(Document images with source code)
---+---

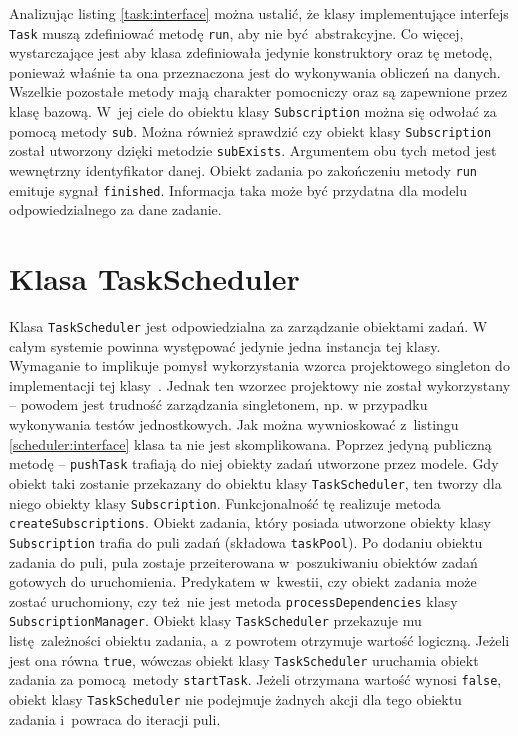 Analizując listing \ref{task:interface} można ustalić, że klasy implementujące interfejs \lstinline$Task$ muszą zdefiniować metodę \lstinline$run$, aby nie być abstrakcyjne. Co więcej, wystarczające jest aby klasa zdefiniowała jedynie konstruktory oraz tę metodę, ponieważ właśnie ta ona przeznaczona jest do wykonywania obliczeń na danych. Wszelkie pozostałe metody mają charakter pomocniczy oraz są zapewnione przez klasę bazową. W~jej ciele do obiektu klasy \lstinline$Subscription$ można się odwołać za pomocą metody \lstinline$sub$. Można również sprawdzić czy obiekt klasy \lstinline$Subscription$ został utworzony dzięki metodzie \lstinline$subExists$. Argumentem obu tych metod jest wewnętrzny identyfikator danej. Obiekt zadania po zakończeniu metody \lstinline$run$ emituje sygnał \lstinline$finished$. Informacja taka może być przydatna dla modelu odpowiedzialnego za dane zadanie.

\section{Klasa TaskScheduler} 
Klasa \lstinline$TaskScheduler$ jest odpowiedzialna za zarządzanie obiektami zadań. W całym systemie powinna występować jedynie jedna instancja tej klasy. Wymaganie to implikuje pomysł wykorzystania wzorca projektowego singleton do implementacji tej klasy~\cite{singleton}. Jednak ten wzorzec projektowy nie został wykorzystany -- powodem jest trudność zarządzania singletonem, np. w przypadku wykonywania testów jednostkowych. Jak można wywnioskować z~listingu \ref{scheduler:interface} klasa ta nie jest skomplikowana. Poprzez jedyną publiczną metodę -- \lstinline$pushTask$ trafiają do niej obiekty zadań utworzone przez modele. Gdy obiekt taki zostanie przekazany do obiektu klasy \lstinline$TaskScheduler$, ten tworzy dla niego obiekty klasy \lstinline$Subscription$. Funkcjonalność tę realizuje metoda \lstinline$createSubscriptions$. Obiekt zadania, który posiada utworzone obiekty klasy \lstinline$Subscription$ trafia do puli zadań (składowa \lstinline$taskPool$). Po dodaniu obiektu zadania do puli, pula zostaje przeiterowana w~poszukiwaniu obiektów zadań gotowych do uruchomienia. Predykatem w~kwestii, czy obiekt zadania może zostać uruchomiony, czy też nie jest metoda \lstinline$processDependencies$ klasy \lstinline$SubscriptionManager$. Obiekt klasy \lstinline$TaskScheduler$ przekazuje mu listę zależności obiektu zadania, a~z powrotem otrzymuje wartość logiczną. Jeżeli jest ona równa \lstinline$true$, wówczas obiekt klasy \lstinline$TaskScheduler$ uruchamia obiekt zadania za pomocą metody \lstinline$startTask$. Jeżeli otrzymana wartość wynosi \lstinline$false$, obiekt klasy \lstinline$TaskScheduler$ nie podejmuje żadnych akcji dla tego obiektu zadania i~powraca do iteracji puli.

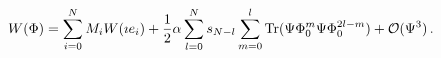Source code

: \begin{equation}
W(\Phi )=\sum_{i=0}^{N}M_{i}W(\imath e_{i})+\frac{1}{2}\alpha
\sum_{l=0}^{N}s_{N-l}\sum_{m=0}^{l}{\rm Tr}(\Psi \Phi _{0}^{m}\Psi \Phi
_{0}^{2l-m})+{\cal O}(\Psi ^{3})\,.
\end{equation}

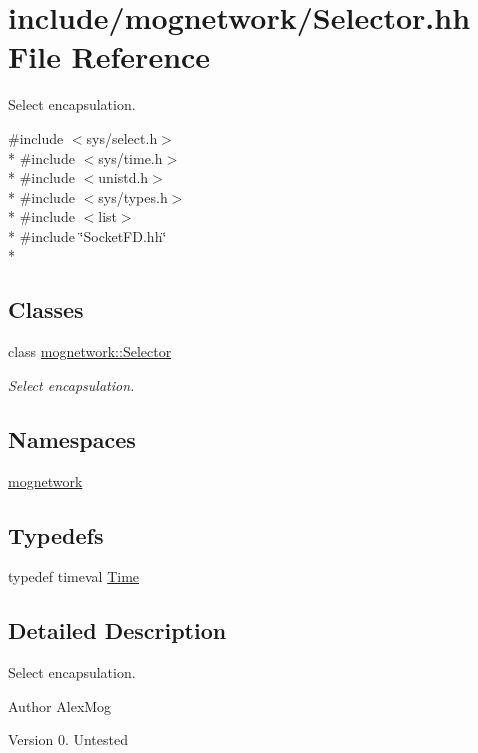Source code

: \hypertarget{_selector_8hh}{\section{include/mognetwork/\-Selector.hh File Reference}
\label{_selector_8hh}
}


Select encapsulation.  


{\ttfamily \#include $<$sys/select.\-h$>$}\\*
{\ttfamily \#include $<$sys/time.\-h$>$}\\*
{\ttfamily \#include $<$unistd.\-h$>$}\\*
{\ttfamily \#include $<$sys/types.\-h$>$}\\*
{\ttfamily \#include $<$list$>$}\\*
{\ttfamily \#include \char`\"{}Socket\-F\-D.\-hh\char`\"{}}\\*
\subsection*{Classes}
\begin{DoxyCompactItemize}
\item 
class \hyperlink{classmognetwork_1_1_selector}{mognetwork\-::\-Selector}
\begin{DoxyCompactList}\small\item\em Select encapsulation. \end{DoxyCompactList}\end{DoxyCompactItemize}
\subsection*{Namespaces}
\begin{DoxyCompactItemize}
\item 
\hyperlink{namespacemognetwork}{mognetwork}
\end{DoxyCompactItemize}
\subsection*{Typedefs}
\begin{DoxyCompactItemize}
\item 
typedef timeval \hyperlink{_selector_8hh_af47ac292ef7224cf549b944d138ba4ae}{Time}
\end{DoxyCompactItemize}


\subsection{Detailed Description}
Select encapsulation. \begin{DoxyAuthor}{Author}
Alex\-Mog 
\end{DoxyAuthor}
\begin{DoxyVersion}{Version}
0.  Untested 
\end{DoxyVersion}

---+---

Please output all the data exactly as given, with the pictures omitted.

Exercise output:
 Analizując listing \ref{task:interface} można ustalić, że klasy implementujące interfejs \lstinline$Task$ muszą zdefiniować metodę \lstinline$run$, aby nie być abstrakcyjne. Co więcej, wystarczające jest aby klasa zdefiniowała jedynie konstruktory oraz tę metodę, ponieważ właśnie ta ona przeznaczona jest do wykonywania obliczeń na danych. Wszelkie pozostałe metody mają charakter pomocniczy oraz są zapewnione przez klasę bazową. W~jej ciele do obiektu klasy \lstinline$Subscription$ można się odwołać za pomocą metody \lstinline$sub$. Można również sprawdzić czy obiekt klasy \lstinline$Subscription$ został utworzony dzięki metodzie \lstinline$subExists$. Argumentem obu tych metod jest wewnętrzny identyfikator danej. Obiekt zadania po zakończeniu metody \lstinline$run$ emituje sygnał \lstinline$finished$. Informacja taka może być przydatna dla modelu odpowiedzialnego za dane zadanie.

\section{Klasa TaskScheduler} 
Klasa \lstinline$TaskScheduler$ jest odpowiedzialna za zarządzanie obiektami zadań. W całym systemie powinna występować jedynie jedna instancja tej klasy. Wymaganie to implikuje pomysł wykorzystania wzorca projektowego singleton do implementacji tej klasy~\cite{singleton}. Jednak ten wzorzec projektowy nie został wykorzystany -- powodem jest trudność zarządzania singletonem, np. w przypadku wykonywania testów jednostkowych. Jak można wywnioskować z~listingu \ref{scheduler:interface} klasa ta nie jest skomplikowana. Poprzez jedyną publiczną metodę -- \lstinline$pushTask$ trafiają do niej obiekty zadań utworzone przez modele. Gdy obiekt taki zostanie przekazany do obiektu klasy \lstinline$TaskScheduler$, ten tworzy dla niego obiekty klasy \lstinline$Subscription$. Funkcjonalność tę realizuje metoda \lstinline$createSubscriptions$. Obiekt zadania, który posiada utworzone obiekty klasy \lstinline$Subscription$ trafia do puli zadań (składowa \lstinline$taskPool$). Po dodaniu obiektu zadania do puli, pula zostaje przeiterowana w~poszukiwaniu obiektów zadań gotowych do uruchomienia. Predykatem w~kwestii, czy obiekt zadania może zostać uruchomiony, czy też nie jest metoda \lstinline$processDependencies$ klasy \lstinline$SubscriptionManager$. Obiekt klasy \lstinline$TaskScheduler$ przekazuje mu listę zależności obiektu zadania, a~z powrotem otrzymuje wartość logiczną. Jeżeli jest ona równa \lstinline$true$, wówczas obiekt klasy \lstinline$TaskScheduler$ uruchamia obiekt zadania za pomocą metody \lstinline$startTask$. Jeżeli otrzymana wartość wynosi \lstinline$false$, obiekt klasy \lstinline$TaskScheduler$ nie podejmuje żadnych akcji dla tego obiektu zadania i~powraca do iteracji puli.

Source code

: \begin{equation}
W(\Phi )=\sum_{i=0}^{N}M_{i}W(\imath e_{i})+\frac{1}{2}\alpha
\sum_{l=0}^{N}s_{N-l}\sum_{m=0}^{l}{\rm Tr}(\Psi \Phi _{0}^{m}\Psi \Phi
_{0}^{2l-m})+{\cal O}(\Psi ^{3})\,.
\end{equation}

Source code

: \hypertarget{_selector_8hh}{\section{include/mognetwork/\-Selector.hh File Reference}
\label{_selector_8hh}
}


Select encapsulation.  


{\ttfamily \#include $<$sys/select.\-h$>$}\\*
{\ttfamily \#include $<$sys/time.\-h$>$}\\*
{\ttfamily \#include $<$unistd.\-h$>$}\\*
{\ttfamily \#include $<$sys/types.\-h$>$}\\*
{\ttfamily \#include $<$list$>$}\\*
{\ttfamily \#include \char`\"{}Socket\-F\-D.\-hh\char`\"{}}\\*
\subsection*{Classes}
\begin{DoxyCompactItemize}
\item 
class \hyperlink{classmognetwork_1_1_selector}{mognetwork\-::\-Selector}
\begin{DoxyCompactList}\small\item\em Select encapsulation. \end{DoxyCompactList}\end{DoxyCompactItemize}
\subsection*{Namespaces}
\begin{DoxyCompactItemize}
\item 
\hyperlink{namespacemognetwork}{mognetwork}
\end{DoxyCompactItemize}
\subsection*{Typedefs}
\begin{DoxyCompactItemize}
\item 
typedef timeval \hyperlink{_selector_8hh_af47ac292ef7224cf549b944d138ba4ae}{Time}
\end{DoxyCompactItemize}


\subsection{Detailed Description}
Select encapsulation. \begin{DoxyAuthor}{Author}
Alex\-Mog 
\end{DoxyAuthor}
\begin{DoxyVersion}{Version}
0.  Untested 
\end{DoxyVersion}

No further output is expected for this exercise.